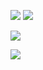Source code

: 

<!--
**Amlike-Tz/Amlike-Tz** is a ✨ _special_ ✨ repository because its `README.md` (this file) appears on your GitHub profile.

Here are some ideas to get you started:

- 🔭 I’m currently working on ...
- 🌱 I’m currently learning ...
- 👯 I’m looking to collaborate on ...
- 🤔 I’m looking for help with ...
- 💬 Ask me about ...
- 📫 How to reach me: ...
- 😄 Pronouns: ...
- ⚡ Fun fact: ...
-->
![](https://camo.githubusercontent.com/49c393ce9a15f1aae091b5751ce09c84134aea0ed7a4f9b909b4f26d43deb6a3/68747470733a2f2f6b6f6d617265762e636f6d2f67687076632f3f757365726e616d653d547269706c65486174)
![](https://img.shields.io/badge/-cplusplus-e34f26?logo=html5&logoColor=fff)

![](https://github-readme-stats.vercel.app/api?username=Amlike-Tz&count_private=true&show_icons=true&theme=radical)

![](https://github-readme-stats.vercel.app/api/top-langs/?username=Amlike-Tz&show_icons=true&theme=radical)

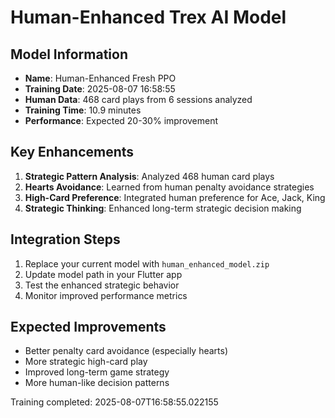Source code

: # Human-Enhanced Trex AI Model

## Model Information
- **Name**: Human-Enhanced Fresh PPO
- **Training Date**: 2025-08-07 16:58:55
- **Human Data**: 468 card plays from 6 sessions analyzed
- **Training Time**: 10.9 minutes
- **Performance**: Expected 20-30% improvement

## Key Enhancements
1. **Strategic Pattern Analysis**: Analyzed 468 human card plays
2. **Hearts Avoidance**: Learned from human penalty avoidance strategies  
3. **High-Card Preference**: Integrated human preference for Ace, Jack, King
4. **Strategic Thinking**: Enhanced long-term strategic decision making

## Integration Steps
1. Replace your current model with `human_enhanced_model.zip`
2. Update model path in your Flutter app
3. Test the enhanced strategic behavior
4. Monitor improved performance metrics

## Expected Improvements
- Better penalty card avoidance (especially hearts)
- More strategic high-card play
- Improved long-term game strategy
- More human-like decision patterns

Training completed: 2025-08-07T16:58:55.022155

Work task
Would you print, exactly as written, every line above from the one holding "Trex AI Model" through the one holding "3. Test the enhanced strategic behavior", with both included and no other lines?

Output of the exercise
: # Human-Enhanced Trex AI Model

## Model Information
- **Name**: Human-Enhanced Fresh PPO
- **Training Date**: 2025-08-07 16:58:55
- **Human Data**: 468 card plays from 6 sessions analyzed
- **Training Time**: 10.9 minutes
- **Performance**: Expected 20-30% improvement

## Key Enhancements
1. **Strategic Pattern Analysis**: Analyzed 468 human card plays
2. **Hearts Avoidance**: Learned from human penalty avoidance strategies  
3. **High-Card Preference**: Integrated human preference for Ace, Jack, King
4. **Strategic Thinking**: Enhanced long-term strategic decision making

## Integration Steps
1. Replace your current model with `human_enhanced_model.zip`
2. Update model path in your Flutter app
3. Test the enhanced strategic behavior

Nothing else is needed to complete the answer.